Stored data
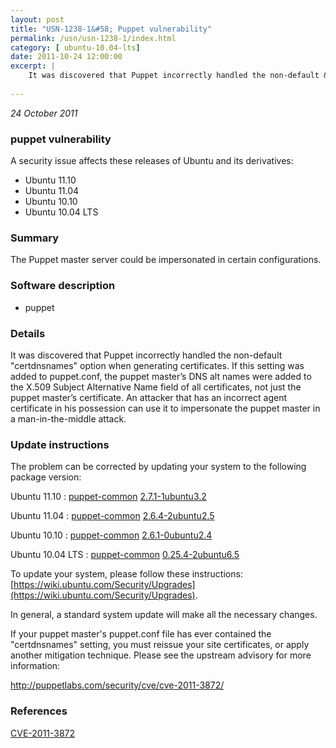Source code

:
 ```yaml
---
layout: post
title: "USN-1238-1&#58; Puppet vulnerability"
permalink: /usn/usn-1238-1/index.html
category: [ ubuntu-10.04-lts]
date: 2011-10-24 12:00:00
excerpt: |
    It was discovered that Puppet incorrectly handled the non-default &quot;certdnsnames&quot; option when generating certificates. If this setting was added to puppet.conf, the puppet master’s DNS alt names were added to the X.509 Subject Alternative Name field of all certificates, not just the puppet master’s certificate. An attacker that has an incorrect agent certificate in his possession can use it to impersonate the puppet master in a man-in-the-middle attack. 
    
--- 
```

 
 

*24 October 2011*

### puppet vulnerability

A security issue affects these releases of Ubuntu and its derivatives:

* Ubuntu 11.10
* Ubuntu 11.04
* Ubuntu 10.10
* Ubuntu 10.04 LTS

### Summary

The Puppet master server could be impersonated in certain configurations. 

### Software description

* puppet 

### Details

It was discovered that Puppet incorrectly handled the non-default &quot;certdnsnames&quot; option when generating certificates. If this setting was added to puppet.conf, the puppet master’s DNS alt names were added to the X.509 Subject Alternative Name field of all certificates, not just the puppet master’s certificate. An attacker that has an incorrect agent certificate in his possession can use it to impersonate the puppet master in a man-in-the-middle attack. 

### Update instructions

The problem can be corrected by updating your system to the following package version:

Ubuntu 11.10
 : [puppet-common](https://launchpad.net/ubuntu/+source/puppet) <span> [2.7.1-1ubuntu3.2](https://launchpad.net/ubuntu/+source/puppet/2.7.1-1ubuntu3.2) </span> 

Ubuntu 11.04
 : [puppet-common](https://launchpad.net/ubuntu/+source/puppet) <span> [2.6.4-2ubuntu2.5](https://launchpad.net/ubuntu/+source/puppet/2.6.4-2ubuntu2.5) </span> 

Ubuntu 10.10
 : [puppet-common](https://launchpad.net/ubuntu/+source/puppet) <span> [2.6.1-0ubuntu2.4](https://launchpad.net/ubuntu/+source/puppet/2.6.1-0ubuntu2.4) </span> 

Ubuntu 10.04 LTS
 : [puppet-common](https://launchpad.net/ubuntu/+source/puppet) <span> [0.25.4-2ubuntu6.5](https://launchpad.net/ubuntu/+source/puppet/0.25.4-2ubuntu6.5) </span> 

To update your system, please follow these instructions: [https://wiki.ubuntu.com/Security/Upgrades](https://wiki.ubuntu.com/Security/Upgrades).

In general, a standard system update will make all the necessary changes.

If your puppet master&#39;s puppet.conf file has ever contained the &quot;certdnsnames&quot; setting, you must reissue your site certificates, or apply another mitigation technique. Please see the upstream advisory for more information:

http://puppetlabs.com/security/cve/cve-2011-3872/ 

### References

 
 [CVE-2011-3872](http://people.ubuntu.com/~ubuntu-security/cve/CVE-2011-3872)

### EXERCISE DIRECTIONS:
Among the entries above, determine how many lines contain "https", then output only that number.

### OUTPUT FOR THIS EXERCISE:
5